### WORK INSTRUCTION
With the first line below as the start and the line containing "user when necessary." as the end, copy every line between them exactly, ends included.

### INFORMATION SHOWN
..........

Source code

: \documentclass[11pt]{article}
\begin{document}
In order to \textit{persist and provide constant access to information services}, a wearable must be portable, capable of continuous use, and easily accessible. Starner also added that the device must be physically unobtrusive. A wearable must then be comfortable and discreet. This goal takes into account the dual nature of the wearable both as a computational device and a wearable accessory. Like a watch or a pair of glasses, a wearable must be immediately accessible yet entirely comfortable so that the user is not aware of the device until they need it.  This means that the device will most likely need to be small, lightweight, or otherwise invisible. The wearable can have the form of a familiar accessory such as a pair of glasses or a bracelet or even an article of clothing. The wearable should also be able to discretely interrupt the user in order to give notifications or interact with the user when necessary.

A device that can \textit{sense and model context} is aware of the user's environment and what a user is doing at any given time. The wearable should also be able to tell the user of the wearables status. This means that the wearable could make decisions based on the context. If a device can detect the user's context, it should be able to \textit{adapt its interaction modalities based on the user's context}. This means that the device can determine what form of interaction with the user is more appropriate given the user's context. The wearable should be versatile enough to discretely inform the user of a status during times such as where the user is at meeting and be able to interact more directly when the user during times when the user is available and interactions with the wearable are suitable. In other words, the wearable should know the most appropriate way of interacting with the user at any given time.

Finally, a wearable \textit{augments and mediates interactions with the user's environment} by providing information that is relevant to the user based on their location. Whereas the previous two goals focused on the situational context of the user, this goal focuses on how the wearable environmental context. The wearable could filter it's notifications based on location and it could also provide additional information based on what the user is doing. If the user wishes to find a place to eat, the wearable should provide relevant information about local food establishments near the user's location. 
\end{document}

..........

### EXPECTED ANSWER
Source code

: \documentclass[11pt]{article}
\begin{document}
In order to \textit{persist and provide constant access to information services}, a wearable must be portable, capable of continuous use, and easily accessible. Starner also added that the device must be physically unobtrusive. A wearable must then be comfortable and discreet. This goal takes into account the dual nature of the wearable both as a computational device and a wearable accessory. Like a watch or a pair of glasses, a wearable must be immediately accessible yet entirely comfortable so that the user is not aware of the device until they need it.  This means that the device will most likely need to be small, lightweight, or otherwise invisible. The wearable can have the form of a familiar accessory such as a pair of glasses or a bracelet or even an article of clothing. The wearable should also be able to discretely interrupt the user in order to give notifications or interact with the user when necessary.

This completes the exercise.